*WORK TO COMPLETE*.
Every line of the records that contains "docs" should be tallied, and only the resulting number returned.

⁂

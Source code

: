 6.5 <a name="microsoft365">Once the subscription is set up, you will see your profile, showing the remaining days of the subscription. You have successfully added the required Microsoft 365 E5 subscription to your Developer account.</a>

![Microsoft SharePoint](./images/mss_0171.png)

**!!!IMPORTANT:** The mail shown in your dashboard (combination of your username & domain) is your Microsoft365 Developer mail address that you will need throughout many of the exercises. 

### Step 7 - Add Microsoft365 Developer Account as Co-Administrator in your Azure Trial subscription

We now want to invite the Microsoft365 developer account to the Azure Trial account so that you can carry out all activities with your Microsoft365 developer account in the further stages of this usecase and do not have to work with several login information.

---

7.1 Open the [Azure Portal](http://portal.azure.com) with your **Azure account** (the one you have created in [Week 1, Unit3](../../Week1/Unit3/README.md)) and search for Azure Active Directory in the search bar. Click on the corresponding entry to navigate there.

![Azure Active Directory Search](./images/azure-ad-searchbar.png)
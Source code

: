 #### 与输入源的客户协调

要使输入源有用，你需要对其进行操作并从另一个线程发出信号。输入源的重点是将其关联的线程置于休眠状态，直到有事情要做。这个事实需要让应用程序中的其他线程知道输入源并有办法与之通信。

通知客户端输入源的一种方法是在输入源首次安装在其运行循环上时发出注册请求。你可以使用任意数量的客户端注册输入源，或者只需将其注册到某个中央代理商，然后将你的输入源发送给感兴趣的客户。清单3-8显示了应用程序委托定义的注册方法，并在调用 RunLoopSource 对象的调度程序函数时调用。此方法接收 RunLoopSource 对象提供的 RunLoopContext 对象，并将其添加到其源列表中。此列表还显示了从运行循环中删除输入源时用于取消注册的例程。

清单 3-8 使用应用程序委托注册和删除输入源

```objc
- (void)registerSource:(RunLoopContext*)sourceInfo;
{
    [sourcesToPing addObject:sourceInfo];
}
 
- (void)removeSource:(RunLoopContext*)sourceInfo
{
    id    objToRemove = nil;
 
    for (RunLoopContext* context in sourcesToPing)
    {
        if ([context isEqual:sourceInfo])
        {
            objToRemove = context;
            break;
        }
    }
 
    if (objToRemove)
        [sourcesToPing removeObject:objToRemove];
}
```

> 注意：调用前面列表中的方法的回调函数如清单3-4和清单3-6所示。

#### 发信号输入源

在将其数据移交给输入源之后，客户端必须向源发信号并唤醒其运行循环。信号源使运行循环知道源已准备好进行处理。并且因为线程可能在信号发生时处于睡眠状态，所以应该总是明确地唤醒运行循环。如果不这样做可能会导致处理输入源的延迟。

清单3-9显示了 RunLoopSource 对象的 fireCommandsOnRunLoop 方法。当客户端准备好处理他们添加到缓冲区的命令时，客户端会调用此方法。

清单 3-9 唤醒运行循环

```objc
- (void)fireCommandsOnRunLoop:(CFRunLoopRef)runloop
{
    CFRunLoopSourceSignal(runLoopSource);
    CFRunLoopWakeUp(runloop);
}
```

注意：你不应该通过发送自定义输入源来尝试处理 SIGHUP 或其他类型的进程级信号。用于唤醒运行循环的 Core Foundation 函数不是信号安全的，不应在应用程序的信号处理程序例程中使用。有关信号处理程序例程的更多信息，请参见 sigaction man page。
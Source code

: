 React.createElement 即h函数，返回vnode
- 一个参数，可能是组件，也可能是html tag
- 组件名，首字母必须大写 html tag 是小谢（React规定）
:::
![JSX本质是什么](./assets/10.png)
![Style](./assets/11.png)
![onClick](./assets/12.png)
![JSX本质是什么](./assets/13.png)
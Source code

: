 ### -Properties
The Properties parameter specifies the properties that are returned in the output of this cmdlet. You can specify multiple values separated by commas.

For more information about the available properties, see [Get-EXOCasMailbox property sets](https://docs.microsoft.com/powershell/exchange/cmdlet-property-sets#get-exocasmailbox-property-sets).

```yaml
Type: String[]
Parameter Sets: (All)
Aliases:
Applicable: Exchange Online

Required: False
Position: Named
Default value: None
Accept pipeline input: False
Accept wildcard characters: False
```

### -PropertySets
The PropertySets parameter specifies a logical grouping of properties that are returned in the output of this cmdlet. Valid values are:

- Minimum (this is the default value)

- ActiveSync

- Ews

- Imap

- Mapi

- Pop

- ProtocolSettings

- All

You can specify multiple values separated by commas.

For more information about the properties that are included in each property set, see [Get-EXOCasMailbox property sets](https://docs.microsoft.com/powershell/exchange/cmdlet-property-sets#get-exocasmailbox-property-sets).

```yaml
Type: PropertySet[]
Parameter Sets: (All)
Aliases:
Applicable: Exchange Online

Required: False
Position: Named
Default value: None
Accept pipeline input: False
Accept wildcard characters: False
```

⁂

*SOLUTION TO THIS TASK*.
2